Solving this problem comes from knowing your target audience and your existing customer base. This goes back to analyzing data. By understanding your target audience and buyer personas, you will have a better understanding of how your business solves their problems.
In addition to reviewing data, a chatbot can be programmed in such a way that collects information on users, and based on that information, it will link the user to relevant content or provide him or her with the correct answer.
However, it’s important for businesses to understand the new regulations, particularly regarding collecting user information. According to the new GDPR regulations, bot builders are now required to get user consent prior to collecting their information.
3. Don’t forget about the conversation.
While trying to mature your chatbot, and also remain compliant with new regulations, bot builders might forget about the importance of the conversation. The conversation is still crucial!
The best way to begin an interaction with users is with a polite greeting, and have the chatbot introduce him or herself (depending on the chatbot personality) as a bot. This interaction will immediately set proper expectations with the user. This is especially important for customers who have had little interaction with chatbots and who may misunderstand that they aren’t speaking with a real person.
The good news is this is a great opportunity for marketers and bot builders to get creative. They can invent fun and engaging ways for bots to introduce themselves. These types of interactions and responses can be significantly more engaging and inviting.
4. Leverage bot buttons and quick replies.

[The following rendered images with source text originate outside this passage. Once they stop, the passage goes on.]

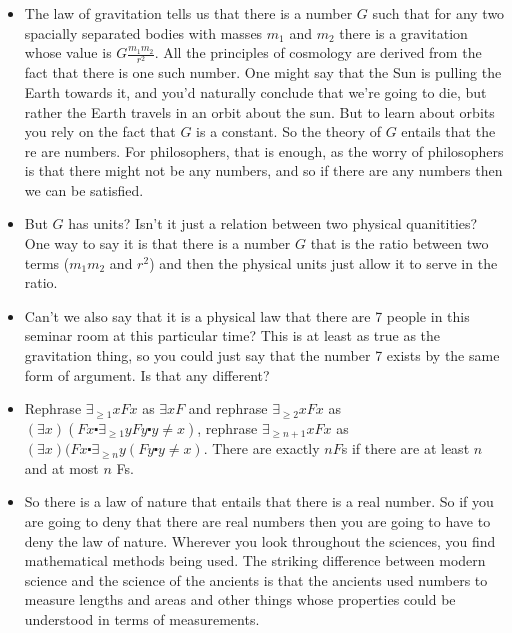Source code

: \documentclass[12pt]{article}
\theoremstyle{definition}
\begin{document}
\begin{itemize}
    \itemsep0em 
    \item
        The law of gravitation tells us that there is a number $G$ such that
        for any two spacially separated bodies with masses $m_1$ and $m_2$
        there is a gravitation whose value is $G\frac{m_1m_2}{r^2}$. All the
        principles of cosmology are derived from the fact that there is one
        such number. One might say that the Sun is pulling the Earth towards
        it, and you'd naturally conclude that we're going to die, but rather
        the Earth travels in an orbit about the sun. But to learn about orbits
        you rely on the fact that $G$ is a constant. So the theory of $G$
        entails that the re are numbers. For philosophers, that is enough, as
        the worry of philosophers is that there might not be any numbers, and
        so if there are any numbers then we can be satisfied. 
    \item
        But $G$ has units? Isn't it just a relation between two physical
        quanitities? One way to say it is that there is a number $G$ that is
        the ratio between two terms ($m_1m_2$ and $r^2$) and then the physical
        units just allow it to serve in the ratio.
	\item
        Can't we also say that it is a physical law that there are 7 people in
        this seminar room at this particular time? This is at least as true as
        the gravitation thing, so you could just say that the number 7 exists
        by the same form of argument. Is that any different?
    \item
        Rephrase $\exists_{\ge 1} xFx$ as $\exists x F$ and rephrase
        $\exists_{\ge 2} x Fx$ as $(\exists x)(Fx \centerdot \exists_{\ge 1} y
        Fy \centerdot y \ne x)$, rephrase $\exists_{\ge n + 1} xFx$ as
        $(\exists x)(Fx \centerdot \exists_{\ge n} y (Fy \centerdot y \ne x)$.
        There are exactly $n F$s if there are at least $n$ and at most $n$ Fs.
    \item
        So there is a law of nature that entails that there is a real number.
        So if you are going to deny that there are real numbers then you are
        going to have to deny the law of nature. Wherever you look throughout
        the sciences, you find mathematical methods being used. The striking
        difference between modern science and the science of the ancients is
        that the ancients used numbers to measure lengths and areas and other
        things whose properties could be understood in terms of measurements.

\end{itemize}
\end{document}
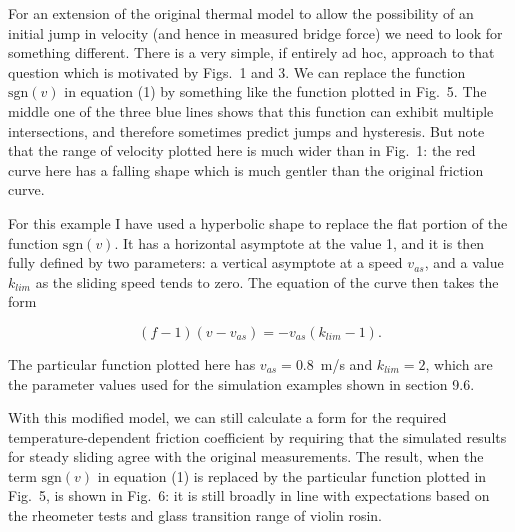   For an extension of the original thermal model to allow the possibility of an 
  initial jump in velocity (and hence in measured bridge force) we need to look 
  for something different. There is a very simple, if entirely ad hoc, approach 
  to that question which is motivated by Figs.\ 1 and 3. We can replace the 
  function $\mathrm{sgn}(v)$ in equation (1) by something like the function 
  plotted in Fig.\ 5. The middle one of the three blue lines shows that this 
  function can exhibit multiple intersections, and therefore sometimes predict 
  jumps and hysteresis. But note that the range of velocity plotted here is 
  much wider than in Fig.\ 1: the red curve here has a falling shape which is 
  much gentler than the original friction curve. 


  For this example I have used a hyperbolic shape to replace the flat portion 
  of the function $\mathrm{sgn}(v)$. It has a horizontal asymptote at the value 
  1, and it is then fully defined by two parameters: a vertical asymptote at a 
  speed $v_{as}$, and a value $k_{lim}$ as the sliding speed tends to zero. The 
  equation of the curve then takes the form 

  $$(f-1)(v-v_{as})=-v_{as} (k_{lim}-1) . \tag{3}$$ 

  The particular function plotted here has $v_{as}=0.8$ m/s and $k_{lim}=2$, 
  which are the parameter values used for the simulation examples shown in 
  section 9.6. 

  With this modified model, we can still calculate a form for the required 
  temperature-dependent friction coefficient by requiring that the simulated 
  results for steady sliding agree with the original measurements. The result, 
  when the term $\mathrm{sgn}(v)$ in equation (1) is replaced by the particular 
  function plotted in Fig.\ 5, is shown in Fig.\ 6: it is still broadly in line 
  with expectations based on the rheometer tests and glass transition range of 
  violin rosin.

It can be somewhat challenging to develop bots that answer all users’ questions accurately, every time. Bot builders can mature and improve their bots by using buttons during user interactions.

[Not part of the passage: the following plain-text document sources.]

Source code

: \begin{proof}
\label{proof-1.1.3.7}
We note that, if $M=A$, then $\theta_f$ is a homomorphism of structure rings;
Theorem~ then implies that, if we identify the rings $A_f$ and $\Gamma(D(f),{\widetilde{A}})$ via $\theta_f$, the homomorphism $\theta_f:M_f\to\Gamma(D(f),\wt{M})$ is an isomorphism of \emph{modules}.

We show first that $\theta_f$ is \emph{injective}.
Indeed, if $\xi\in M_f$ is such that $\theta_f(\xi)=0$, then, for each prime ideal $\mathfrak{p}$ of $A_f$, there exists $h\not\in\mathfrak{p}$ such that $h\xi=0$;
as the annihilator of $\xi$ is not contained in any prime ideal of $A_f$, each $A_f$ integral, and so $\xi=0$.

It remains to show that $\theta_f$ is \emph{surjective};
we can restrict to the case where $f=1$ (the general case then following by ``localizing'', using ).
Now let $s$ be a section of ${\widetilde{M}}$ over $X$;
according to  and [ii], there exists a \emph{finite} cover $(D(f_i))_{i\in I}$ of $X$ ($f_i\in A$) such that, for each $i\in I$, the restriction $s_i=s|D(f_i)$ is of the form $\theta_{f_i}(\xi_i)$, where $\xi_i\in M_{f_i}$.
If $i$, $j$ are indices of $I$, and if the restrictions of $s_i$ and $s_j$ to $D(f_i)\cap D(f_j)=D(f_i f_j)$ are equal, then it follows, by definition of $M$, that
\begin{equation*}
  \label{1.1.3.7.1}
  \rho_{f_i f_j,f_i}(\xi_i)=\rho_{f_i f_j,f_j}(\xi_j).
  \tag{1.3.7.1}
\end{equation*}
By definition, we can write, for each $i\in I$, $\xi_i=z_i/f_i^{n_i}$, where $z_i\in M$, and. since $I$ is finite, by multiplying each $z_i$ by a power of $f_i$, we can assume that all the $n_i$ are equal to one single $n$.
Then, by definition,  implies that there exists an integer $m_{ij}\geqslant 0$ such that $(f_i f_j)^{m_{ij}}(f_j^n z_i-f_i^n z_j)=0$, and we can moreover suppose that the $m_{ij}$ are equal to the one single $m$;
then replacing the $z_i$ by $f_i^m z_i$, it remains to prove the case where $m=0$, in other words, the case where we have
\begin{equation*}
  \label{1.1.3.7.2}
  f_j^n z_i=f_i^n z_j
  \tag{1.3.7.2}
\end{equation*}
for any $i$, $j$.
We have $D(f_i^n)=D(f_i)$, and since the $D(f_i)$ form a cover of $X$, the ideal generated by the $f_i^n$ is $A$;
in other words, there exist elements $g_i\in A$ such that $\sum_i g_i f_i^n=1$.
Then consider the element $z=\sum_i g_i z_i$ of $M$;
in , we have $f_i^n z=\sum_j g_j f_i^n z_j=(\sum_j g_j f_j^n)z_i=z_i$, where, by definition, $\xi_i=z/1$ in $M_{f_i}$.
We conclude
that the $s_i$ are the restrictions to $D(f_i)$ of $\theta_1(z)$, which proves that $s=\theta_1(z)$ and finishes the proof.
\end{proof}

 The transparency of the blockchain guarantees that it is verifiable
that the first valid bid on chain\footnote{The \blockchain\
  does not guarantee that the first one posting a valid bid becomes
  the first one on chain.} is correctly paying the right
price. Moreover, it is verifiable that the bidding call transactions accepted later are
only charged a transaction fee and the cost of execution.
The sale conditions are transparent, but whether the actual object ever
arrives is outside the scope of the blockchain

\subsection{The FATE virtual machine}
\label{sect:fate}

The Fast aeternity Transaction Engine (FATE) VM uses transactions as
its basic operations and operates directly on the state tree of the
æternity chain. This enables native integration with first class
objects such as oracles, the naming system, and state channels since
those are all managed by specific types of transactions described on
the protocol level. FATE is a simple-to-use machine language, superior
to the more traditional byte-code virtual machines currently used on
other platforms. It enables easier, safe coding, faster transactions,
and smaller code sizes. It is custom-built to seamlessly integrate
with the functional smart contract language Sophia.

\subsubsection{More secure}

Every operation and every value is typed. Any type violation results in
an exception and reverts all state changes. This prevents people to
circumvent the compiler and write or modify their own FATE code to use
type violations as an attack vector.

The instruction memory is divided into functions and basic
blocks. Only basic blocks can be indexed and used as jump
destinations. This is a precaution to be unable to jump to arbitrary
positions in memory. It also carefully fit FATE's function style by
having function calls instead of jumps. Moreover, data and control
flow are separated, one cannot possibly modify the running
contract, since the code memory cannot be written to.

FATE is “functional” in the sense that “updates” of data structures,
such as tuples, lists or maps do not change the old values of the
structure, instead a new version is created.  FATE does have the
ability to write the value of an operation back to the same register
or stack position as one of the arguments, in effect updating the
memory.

Not only does this help the user understand that they are speaking with a bot, but it can also help the user stay focused on finding the right information and it helps the bot deliver accurate information quickly and efficiently. Bot buttons also help improve the user experience on mobile.
5. Develop a personality for your bot.
Part of the bot-building process is developing a personality. In fact, some chatbots are so well-developed that they seem like real people! However, as we have addressed earlier in this article, chatbots must now disclose that they are in fact bots, under new regulations.
Bot builders can simultaneously mature their bot conversations and personalities by telling users that they are bots during initial interactions. For example, many businesses use robot avatars or emojis, providing users with a visual as well as written disclosure that users are speaking with a bot.
When developing a personality for your chatbot, be sure to choose a personality type and stick with it. After all, your chatbot is essentially a representation and extension of your brand. You can illustrate your bot and give it a name. Your bot’s responses and reactions should reflect its personality type.
For example, if your bot is cool and hip, then its responses might involve trendy phrases, jokes or puns. Your bot should also have different responses to different questions. This will help interactions and conversations with the bot seem more natural.
The evolution of marketing technology
All in all, the customer experience and buying behavior is changing. Chatbots are just one response to the evolution of digital marketing and marketing technology. Although marketing has evolved according to customer and buyer behavior, trends, and patterns, it is also changed in the way that it is regulated.
Businesses, marketers, and bot builders now need to take extra steps to properly ask for user or customer consent when collecting information, especially personal or sensitive information, and even be more transparent about when users are speaking with chatbots and not real human representatives.
We now live and operate a time when technology can help businesses connect customers with products easier than ever.